Well, we are nearly finished with our initial phase. The coming days and weeks will probably be a little light on the pictures as we will be spending more time in the class room and that environment does not lend itself to good pictures.

Today we had a varitey of short classes. The first one was over Convoy Operations. This was a very useful class because it is something that probably every Chaplain will encounter when they are deployed. Convoys have proven to be one of the most frequent targets of the insurgents in Iraq. Today was just a brief overview, but from what I understand we will be learning more about convoy ops in the future.

We also had a class on pluralism. This is a touchy subject for some. I know there are many who feel that Chaplains in the Army are immasculated and unable to truly practice their faith. That is simply not the case. There are certain situations where restraint is required, but there are also situations where prayer and worship and flow as freely as they would in any civilian church service. This is another class that will be rehashed in the future and we will look into the policies on pluralism in a more indepth fashion. It is worth noting, that even in this short one hour introduction, there were some who seemed to take issue with the policies. It will be interesting to see how people react as we study pluralism more.

We also did a brief class today on PMCS (preventative maintenance checks and services). That is the Army way of saying “inspect your equipment.” I have a lot of experience in this area because the unit I was in while I was enlisted was a maintenance company and just about all we did was PMCS vehicles and equipment. This class was very important because soldiers often depend on their equipment with their lives. A Humvee breaking down in Baghdad is a lot different than breaking down on the side of the freeway in Anywhere, USA.

Today we also had a chance to walk through the Chaplain museum. It is a really neat little museum and I would like to go back and visit when I have more time. We only had about thirty minutes to get through it so there was not a lot of time to read the exhibits or look at them very closely.

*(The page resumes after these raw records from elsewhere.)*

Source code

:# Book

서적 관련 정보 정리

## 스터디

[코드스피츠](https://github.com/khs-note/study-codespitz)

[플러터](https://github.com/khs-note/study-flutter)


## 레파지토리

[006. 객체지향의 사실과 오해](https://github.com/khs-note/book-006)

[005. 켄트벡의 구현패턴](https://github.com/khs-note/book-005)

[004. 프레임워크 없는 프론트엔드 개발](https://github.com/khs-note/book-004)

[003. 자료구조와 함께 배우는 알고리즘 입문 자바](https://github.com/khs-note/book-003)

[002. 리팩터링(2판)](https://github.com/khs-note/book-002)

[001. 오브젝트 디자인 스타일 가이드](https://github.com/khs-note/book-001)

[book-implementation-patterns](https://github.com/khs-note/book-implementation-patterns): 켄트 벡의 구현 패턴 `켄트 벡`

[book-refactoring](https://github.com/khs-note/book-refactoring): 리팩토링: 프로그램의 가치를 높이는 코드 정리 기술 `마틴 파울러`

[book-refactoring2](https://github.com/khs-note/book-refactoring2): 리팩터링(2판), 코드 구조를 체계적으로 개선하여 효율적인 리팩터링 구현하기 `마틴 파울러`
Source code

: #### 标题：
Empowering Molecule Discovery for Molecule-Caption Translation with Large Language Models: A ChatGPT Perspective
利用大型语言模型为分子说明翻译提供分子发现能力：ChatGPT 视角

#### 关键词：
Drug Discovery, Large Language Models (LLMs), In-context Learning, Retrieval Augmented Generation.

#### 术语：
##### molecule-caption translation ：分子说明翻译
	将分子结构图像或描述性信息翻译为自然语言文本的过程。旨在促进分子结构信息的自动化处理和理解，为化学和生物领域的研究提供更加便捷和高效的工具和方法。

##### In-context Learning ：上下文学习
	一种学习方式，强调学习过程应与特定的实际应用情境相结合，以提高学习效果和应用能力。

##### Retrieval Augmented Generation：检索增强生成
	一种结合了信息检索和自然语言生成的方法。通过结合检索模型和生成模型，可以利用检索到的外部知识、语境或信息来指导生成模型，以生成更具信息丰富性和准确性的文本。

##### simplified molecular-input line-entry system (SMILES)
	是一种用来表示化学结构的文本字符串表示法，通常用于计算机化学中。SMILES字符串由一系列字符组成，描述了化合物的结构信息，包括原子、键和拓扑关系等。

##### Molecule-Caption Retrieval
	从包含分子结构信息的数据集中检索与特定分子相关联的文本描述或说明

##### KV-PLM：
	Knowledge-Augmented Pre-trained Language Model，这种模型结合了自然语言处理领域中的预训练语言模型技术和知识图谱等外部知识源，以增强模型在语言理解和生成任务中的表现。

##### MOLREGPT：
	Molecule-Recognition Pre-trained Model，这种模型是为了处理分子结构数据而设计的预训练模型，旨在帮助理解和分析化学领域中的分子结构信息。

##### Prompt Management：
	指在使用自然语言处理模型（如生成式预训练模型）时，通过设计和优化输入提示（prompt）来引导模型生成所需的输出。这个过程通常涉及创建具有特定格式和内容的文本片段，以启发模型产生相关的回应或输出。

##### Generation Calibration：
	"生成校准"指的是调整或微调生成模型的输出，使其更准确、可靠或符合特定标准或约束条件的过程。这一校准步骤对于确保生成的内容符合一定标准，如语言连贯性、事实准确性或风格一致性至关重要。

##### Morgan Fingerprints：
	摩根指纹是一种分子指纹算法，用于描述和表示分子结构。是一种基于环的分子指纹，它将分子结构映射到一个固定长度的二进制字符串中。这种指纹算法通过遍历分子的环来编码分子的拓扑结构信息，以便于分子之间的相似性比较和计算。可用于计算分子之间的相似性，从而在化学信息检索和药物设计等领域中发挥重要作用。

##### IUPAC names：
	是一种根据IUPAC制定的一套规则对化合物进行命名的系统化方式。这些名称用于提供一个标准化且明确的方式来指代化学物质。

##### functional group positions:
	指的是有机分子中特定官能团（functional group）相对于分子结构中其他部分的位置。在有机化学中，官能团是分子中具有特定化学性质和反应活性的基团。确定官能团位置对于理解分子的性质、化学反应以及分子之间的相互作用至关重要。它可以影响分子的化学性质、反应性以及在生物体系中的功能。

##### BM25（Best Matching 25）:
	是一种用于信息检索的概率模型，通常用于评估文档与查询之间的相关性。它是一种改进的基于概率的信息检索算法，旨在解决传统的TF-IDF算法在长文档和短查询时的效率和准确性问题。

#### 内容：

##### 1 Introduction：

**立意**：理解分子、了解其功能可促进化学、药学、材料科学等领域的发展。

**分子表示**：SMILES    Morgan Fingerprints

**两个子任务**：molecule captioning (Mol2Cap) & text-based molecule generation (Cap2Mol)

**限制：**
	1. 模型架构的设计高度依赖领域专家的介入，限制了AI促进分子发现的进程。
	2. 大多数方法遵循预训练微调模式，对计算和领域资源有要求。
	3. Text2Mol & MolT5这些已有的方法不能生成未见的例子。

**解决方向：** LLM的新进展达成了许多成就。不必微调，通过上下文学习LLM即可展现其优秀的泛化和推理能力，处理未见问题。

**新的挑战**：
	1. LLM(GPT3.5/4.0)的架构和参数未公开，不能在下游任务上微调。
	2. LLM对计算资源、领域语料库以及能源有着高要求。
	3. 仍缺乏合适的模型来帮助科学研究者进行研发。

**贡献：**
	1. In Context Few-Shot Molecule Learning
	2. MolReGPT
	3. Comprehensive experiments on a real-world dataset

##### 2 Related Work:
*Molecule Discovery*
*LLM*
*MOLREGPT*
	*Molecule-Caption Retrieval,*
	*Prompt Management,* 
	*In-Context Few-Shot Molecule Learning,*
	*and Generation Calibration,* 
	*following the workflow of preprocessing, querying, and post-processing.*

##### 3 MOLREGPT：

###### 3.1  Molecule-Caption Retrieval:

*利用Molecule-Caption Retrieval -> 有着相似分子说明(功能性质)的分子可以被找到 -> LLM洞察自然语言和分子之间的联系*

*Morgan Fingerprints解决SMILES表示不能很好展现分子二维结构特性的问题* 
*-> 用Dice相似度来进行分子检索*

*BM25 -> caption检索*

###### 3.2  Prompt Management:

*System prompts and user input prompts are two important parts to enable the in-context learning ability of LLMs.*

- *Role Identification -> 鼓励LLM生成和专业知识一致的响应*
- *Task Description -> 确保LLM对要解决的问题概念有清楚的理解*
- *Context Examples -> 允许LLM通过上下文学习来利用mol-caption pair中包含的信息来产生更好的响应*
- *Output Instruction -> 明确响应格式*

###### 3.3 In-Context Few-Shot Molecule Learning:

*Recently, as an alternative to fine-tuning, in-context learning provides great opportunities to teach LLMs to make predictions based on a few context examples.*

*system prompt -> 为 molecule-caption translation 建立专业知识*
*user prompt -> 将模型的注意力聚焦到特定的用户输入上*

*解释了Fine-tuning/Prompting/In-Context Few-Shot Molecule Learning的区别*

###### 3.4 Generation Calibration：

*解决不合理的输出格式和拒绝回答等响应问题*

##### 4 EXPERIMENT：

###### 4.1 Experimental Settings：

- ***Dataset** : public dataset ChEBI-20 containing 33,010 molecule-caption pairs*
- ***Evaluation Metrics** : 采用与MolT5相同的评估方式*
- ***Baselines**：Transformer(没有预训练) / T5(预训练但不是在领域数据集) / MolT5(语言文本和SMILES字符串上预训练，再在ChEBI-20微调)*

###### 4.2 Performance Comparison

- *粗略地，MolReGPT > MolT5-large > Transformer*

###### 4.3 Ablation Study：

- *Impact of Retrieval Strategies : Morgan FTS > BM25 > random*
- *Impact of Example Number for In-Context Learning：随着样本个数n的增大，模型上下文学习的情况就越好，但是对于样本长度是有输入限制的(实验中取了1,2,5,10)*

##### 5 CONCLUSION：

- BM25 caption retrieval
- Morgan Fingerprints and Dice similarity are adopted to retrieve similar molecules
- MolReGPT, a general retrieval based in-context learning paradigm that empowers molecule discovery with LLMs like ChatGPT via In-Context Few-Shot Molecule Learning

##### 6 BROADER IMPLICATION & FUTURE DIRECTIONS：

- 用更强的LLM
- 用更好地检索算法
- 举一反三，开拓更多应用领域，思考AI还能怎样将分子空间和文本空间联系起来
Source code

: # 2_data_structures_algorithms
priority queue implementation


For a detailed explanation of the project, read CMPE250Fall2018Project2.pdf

Finally, so I don’t leave you hanging, I’m sure you are asking why the “too many questions” in the title? Well, our class has a tendency to spend about 20 minutes every day just asking questions of the staff and cadre. This would not be a problem except for one small thing: chain of command. The Army has a way of dissmeninating information that starts at the top and trickles down through the ranks. Most of the questions that get asked of the cadre at the end of the day could be answered by a squad leader, platoon leader, or maybe even a battle buddy. The point is, why make the entire group sit around and wait while your personal questions get answered? I think that as time goes on and we get more used to using the chain of command rely less on the staff and cadre that this issue will start to resolve itself. Until that time, people will continue to shoot dirty looks at those who ask questions of cadre that could otherwise have been answered by a battle buddy.